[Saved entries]
= Beginning of Section =
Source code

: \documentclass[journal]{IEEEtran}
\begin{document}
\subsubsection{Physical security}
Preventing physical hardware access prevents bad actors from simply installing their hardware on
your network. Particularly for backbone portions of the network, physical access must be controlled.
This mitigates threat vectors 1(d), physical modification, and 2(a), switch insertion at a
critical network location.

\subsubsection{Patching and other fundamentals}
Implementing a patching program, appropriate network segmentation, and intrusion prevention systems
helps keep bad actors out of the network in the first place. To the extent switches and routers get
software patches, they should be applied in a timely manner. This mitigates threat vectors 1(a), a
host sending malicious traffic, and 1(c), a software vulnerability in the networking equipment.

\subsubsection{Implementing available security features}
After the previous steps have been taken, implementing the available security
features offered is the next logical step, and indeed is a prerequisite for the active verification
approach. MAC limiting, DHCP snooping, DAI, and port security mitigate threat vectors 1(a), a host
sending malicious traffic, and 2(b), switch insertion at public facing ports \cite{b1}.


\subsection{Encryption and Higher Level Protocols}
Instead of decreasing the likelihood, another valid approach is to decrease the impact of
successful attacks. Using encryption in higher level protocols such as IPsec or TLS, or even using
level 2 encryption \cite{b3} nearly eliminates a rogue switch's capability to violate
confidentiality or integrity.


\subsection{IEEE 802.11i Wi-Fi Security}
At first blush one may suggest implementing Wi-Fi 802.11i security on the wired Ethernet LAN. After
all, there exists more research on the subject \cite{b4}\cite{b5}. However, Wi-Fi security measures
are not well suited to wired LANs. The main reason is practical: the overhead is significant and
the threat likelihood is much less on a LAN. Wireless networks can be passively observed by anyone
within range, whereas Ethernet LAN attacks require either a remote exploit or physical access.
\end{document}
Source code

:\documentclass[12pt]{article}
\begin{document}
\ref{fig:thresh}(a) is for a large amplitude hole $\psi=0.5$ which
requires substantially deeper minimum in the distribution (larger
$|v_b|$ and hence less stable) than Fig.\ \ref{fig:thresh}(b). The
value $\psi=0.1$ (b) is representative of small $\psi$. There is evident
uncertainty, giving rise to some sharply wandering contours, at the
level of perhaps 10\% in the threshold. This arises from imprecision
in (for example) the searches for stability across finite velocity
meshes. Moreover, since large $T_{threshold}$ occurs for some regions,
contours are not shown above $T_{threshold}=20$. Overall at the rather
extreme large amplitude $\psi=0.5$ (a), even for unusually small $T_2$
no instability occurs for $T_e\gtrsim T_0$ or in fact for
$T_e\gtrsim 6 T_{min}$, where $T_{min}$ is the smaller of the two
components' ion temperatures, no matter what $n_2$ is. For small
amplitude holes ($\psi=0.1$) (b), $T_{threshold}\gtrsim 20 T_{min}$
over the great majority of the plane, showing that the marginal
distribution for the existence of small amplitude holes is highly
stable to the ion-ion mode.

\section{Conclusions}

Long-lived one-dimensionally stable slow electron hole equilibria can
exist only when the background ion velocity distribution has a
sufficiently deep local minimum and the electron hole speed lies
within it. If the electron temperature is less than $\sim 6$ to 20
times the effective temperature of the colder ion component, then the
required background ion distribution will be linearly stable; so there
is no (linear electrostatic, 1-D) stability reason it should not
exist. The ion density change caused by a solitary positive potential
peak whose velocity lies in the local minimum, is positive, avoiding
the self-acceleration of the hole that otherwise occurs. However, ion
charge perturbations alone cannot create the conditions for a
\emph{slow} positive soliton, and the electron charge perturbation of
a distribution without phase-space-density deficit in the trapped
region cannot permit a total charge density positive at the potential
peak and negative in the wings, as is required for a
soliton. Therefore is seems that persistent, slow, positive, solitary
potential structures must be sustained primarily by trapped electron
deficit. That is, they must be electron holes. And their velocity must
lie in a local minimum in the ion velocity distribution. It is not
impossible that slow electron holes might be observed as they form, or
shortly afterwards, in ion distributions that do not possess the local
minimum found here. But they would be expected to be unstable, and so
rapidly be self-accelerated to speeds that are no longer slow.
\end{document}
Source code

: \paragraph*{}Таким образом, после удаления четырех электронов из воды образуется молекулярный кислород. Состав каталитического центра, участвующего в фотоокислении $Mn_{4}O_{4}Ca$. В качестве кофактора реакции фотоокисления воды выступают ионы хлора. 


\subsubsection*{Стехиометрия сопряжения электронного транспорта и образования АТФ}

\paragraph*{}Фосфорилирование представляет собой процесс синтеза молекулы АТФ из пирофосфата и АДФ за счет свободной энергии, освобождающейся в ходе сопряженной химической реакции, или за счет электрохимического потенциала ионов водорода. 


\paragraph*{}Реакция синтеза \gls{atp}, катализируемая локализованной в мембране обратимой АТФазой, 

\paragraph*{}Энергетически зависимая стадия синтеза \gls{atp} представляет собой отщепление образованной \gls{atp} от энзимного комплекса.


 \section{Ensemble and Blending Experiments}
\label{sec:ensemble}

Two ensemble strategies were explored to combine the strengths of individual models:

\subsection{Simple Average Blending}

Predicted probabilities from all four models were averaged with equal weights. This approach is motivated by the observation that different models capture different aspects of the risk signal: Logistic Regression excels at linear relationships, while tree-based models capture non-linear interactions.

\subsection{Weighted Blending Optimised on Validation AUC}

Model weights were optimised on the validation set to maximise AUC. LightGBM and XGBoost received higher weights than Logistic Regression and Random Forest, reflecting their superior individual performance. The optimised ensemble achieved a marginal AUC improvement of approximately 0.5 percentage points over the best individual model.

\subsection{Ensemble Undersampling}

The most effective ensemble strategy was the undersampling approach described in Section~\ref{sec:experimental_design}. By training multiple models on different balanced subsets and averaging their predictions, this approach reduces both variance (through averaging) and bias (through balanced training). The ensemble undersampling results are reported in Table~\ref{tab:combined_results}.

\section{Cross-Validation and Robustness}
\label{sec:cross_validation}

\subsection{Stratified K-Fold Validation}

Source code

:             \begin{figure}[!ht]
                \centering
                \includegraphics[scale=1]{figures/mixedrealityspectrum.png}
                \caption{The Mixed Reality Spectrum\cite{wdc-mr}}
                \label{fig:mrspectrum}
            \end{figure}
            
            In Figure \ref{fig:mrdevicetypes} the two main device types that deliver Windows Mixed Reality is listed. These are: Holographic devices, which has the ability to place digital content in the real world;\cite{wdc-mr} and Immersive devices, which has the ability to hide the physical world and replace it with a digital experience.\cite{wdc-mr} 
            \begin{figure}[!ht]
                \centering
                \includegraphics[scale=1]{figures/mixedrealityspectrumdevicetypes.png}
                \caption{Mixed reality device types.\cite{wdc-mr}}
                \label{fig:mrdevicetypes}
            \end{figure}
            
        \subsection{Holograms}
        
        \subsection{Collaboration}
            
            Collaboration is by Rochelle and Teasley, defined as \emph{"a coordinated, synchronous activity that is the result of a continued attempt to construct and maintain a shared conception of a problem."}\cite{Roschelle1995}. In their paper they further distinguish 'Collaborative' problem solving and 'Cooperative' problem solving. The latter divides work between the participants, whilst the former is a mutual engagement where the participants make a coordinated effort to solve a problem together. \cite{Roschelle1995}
= End of Section =
Your task ▸
The entries above must be retyped exactly, down to the last character.

Answer to this task ▸
Source code

: \documentclass[journal]{IEEEtran}
\begin{document}
\subsubsection{Physical security}
Preventing physical hardware access prevents bad actors from simply installing their hardware on
your network. Particularly for backbone portions of the network, physical access must be controlled.
This mitigates threat vectors 1(d), physical modification, and 2(a), switch insertion at a
critical network location.

\subsubsection{Patching and other fundamentals}
Implementing a patching program, appropriate network segmentation, and intrusion prevention systems
helps keep bad actors out of the network in the first place. To the extent switches and routers get
software patches, they should be applied in a timely manner. This mitigates threat vectors 1(a), a
host sending malicious traffic, and 1(c), a software vulnerability in the networking equipment.

\subsubsection{Implementing available security features}
After the previous steps have been taken, implementing the available security
features offered is the next logical step, and indeed is a prerequisite for the active verification
approach. MAC limiting, DHCP snooping, DAI, and port security mitigate threat vectors 1(a), a host
sending malicious traffic, and 2(b), switch insertion at public facing ports \cite{b1}.


\subsection{Encryption and Higher Level Protocols}
Instead of decreasing the likelihood, another valid approach is to decrease the impact of
successful attacks. Using encryption in higher level protocols such as IPsec or TLS, or even using
level 2 encryption \cite{b3} nearly eliminates a rogue switch's capability to violate
confidentiality or integrity.


\subsection{IEEE 802.11i Wi-Fi Security}
At first blush one may suggest implementing Wi-Fi 802.11i security on the wired Ethernet LAN. After
all, there exists more research on the subject \cite{b4}\cite{b5}. However, Wi-Fi security measures
are not well suited to wired LANs. The main reason is practical: the overhead is significant and
the threat likelihood is much less on a LAN. Wireless networks can be passively observed by anyone
within range, whereas Ethernet LAN attacks require either a remote exploit or physical access.
\end{document}
Source code

:\documentclass[12pt]{article}
\begin{document}
\ref{fig:thresh}(a) is for a large amplitude hole $\psi=0.5$ which
requires substantially deeper minimum in the distribution (larger
$|v_b|$ and hence less stable) than Fig.\ \ref{fig:thresh}(b). The
value $\psi=0.1$ (b) is representative of small $\psi$. There is evident
uncertainty, giving rise to some sharply wandering contours, at the
level of perhaps 10\% in the threshold. This arises from imprecision
in (for example) the searches for stability across finite velocity
meshes. Moreover, since large $T_{threshold}$ occurs for some regions,
contours are not shown above $T_{threshold}=20$. Overall at the rather
extreme large amplitude $\psi=0.5$ (a), even for unusually small $T_2$
no instability occurs for $T_e\gtrsim T_0$ or in fact for
$T_e\gtrsim 6 T_{min}$, where $T_{min}$ is the smaller of the two
components' ion temperatures, no matter what $n_2$ is. For small
amplitude holes ($\psi=0.1$) (b), $T_{threshold}\gtrsim 20 T_{min}$
over the great majority of the plane, showing that the marginal
distribution for the existence of small amplitude holes is highly
stable to the ion-ion mode.

\section{Conclusions}

Long-lived one-dimensionally stable slow electron hole equilibria can
exist only when the background ion velocity distribution has a
sufficiently deep local minimum and the electron hole speed lies
within it. If the electron temperature is less than $\sim 6$ to 20
times the effective temperature of the colder ion component, then the
required background ion distribution will be linearly stable; so there
is no (linear electrostatic, 1-D) stability reason it should not
exist. The ion density change caused by a solitary positive potential
peak whose velocity lies in the local minimum, is positive, avoiding
the self-acceleration of the hole that otherwise occurs. However, ion
charge perturbations alone cannot create the conditions for a
\emph{slow} positive soliton, and the electron charge perturbation of
a distribution without phase-space-density deficit in the trapped
region cannot permit a total charge density positive at the potential
peak and negative in the wings, as is required for a
soliton. Therefore is seems that persistent, slow, positive, solitary
potential structures must be sustained primarily by trapped electron
deficit. That is, they must be electron holes. And their velocity must
lie in a local minimum in the ion velocity distribution. It is not
impossible that slow electron holes might be observed as they form, or
shortly afterwards, in ion distributions that do not possess the local
minimum found here. But they would be expected to be unstable, and so
rapidly be self-accelerated to speeds that are no longer slow.
\end{document}
Source code

: \paragraph*{}Таким образом, после удаления четырех электронов из воды образуется молекулярный кислород. Состав каталитического центра, участвующего в фотоокислении $Mn_{4}O_{4}Ca$. В качестве кофактора реакции фотоокисления воды выступают ионы хлора. 


\subsubsection*{Стехиометрия сопряжения электронного транспорта и образования АТФ}

\paragraph*{}Фосфорилирование представляет собой процесс синтеза молекулы АТФ из пирофосфата и АДФ за счет свободной энергии, освобождающейся в ходе сопряженной химической реакции, или за счет электрохимического потенциала ионов водорода. 


\paragraph*{}Реакция синтеза \gls{atp}, катализируемая локализованной в мембране обратимой АТФазой, 

\paragraph*{}Энергетически зависимая стадия синтеза \gls{atp} представляет собой отщепление образованной \gls{atp} от энзимного комплекса.


 \section{Ensemble and Blending Experiments}
\label{sec:ensemble}

Two ensemble strategies were explored to combine the strengths of individual models:

\subsection{Simple Average Blending}

Predicted probabilities from all four models were averaged with equal weights. This approach is motivated by the observation that different models capture different aspects of the risk signal: Logistic Regression excels at linear relationships, while tree-based models capture non-linear interactions.

\subsection{Weighted Blending Optimised on Validation AUC}

Model weights were optimised on the validation set to maximise AUC. LightGBM and XGBoost received higher weights than Logistic Regression and Random Forest, reflecting their superior individual performance. The optimised ensemble achieved a marginal AUC improvement of approximately 0.5 percentage points over the best individual model.

\subsection{Ensemble Undersampling}

The most effective ensemble strategy was the undersampling approach described in Section~\ref{sec:experimental_design}. By training multiple models on different balanced subsets and averaging their predictions, this approach reduces both variance (through averaging) and bias (through balanced training). The ensemble undersampling results are reported in Table~\ref{tab:combined_results}.

\section{Cross-Validation and Robustness}
\label{sec:cross_validation}

\subsection{Stratified K-Fold Validation}

Source code

:             \begin{figure}[!ht]
                \centering
                \includegraphics[scale=1]{figures/mixedrealityspectrum.png}
                \caption{The Mixed Reality Spectrum\cite{wdc-mr}}
                \label{fig:mrspectrum}
            \end{figure}
            
            In Figure \ref{fig:mrdevicetypes} the two main device types that deliver Windows Mixed Reality is listed. These are: Holographic devices, which has the ability to place digital content in the real world;\cite{wdc-mr} and Immersive devices, which has the ability to hide the physical world and replace it with a digital experience.\cite{wdc-mr} 
            \begin{figure}[!ht]
                \centering
                \includegraphics[scale=1]{figures/mixedrealityspectrumdevicetypes.png}
                \caption{Mixed reality device types.\cite{wdc-mr}}
                \label{fig:mrdevicetypes}
            \end{figure}
            
        \subsection{Holograms}
        
        \subsection{Collaboration}
            
            Collaboration is by Rochelle and Teasley, defined as \emph{"a coordinated, synchronous activity that is the result of a continued attempt to construct and maintain a shared conception of a problem."}\cite{Roschelle1995}. In their paper they further distinguish 'Collaborative' problem solving and 'Cooperative' problem solving. The latter divides work between the participants, whilst the former is a mutual engagement where the participants make a coordinated effort to solve a problem together. \cite{Roschelle1995}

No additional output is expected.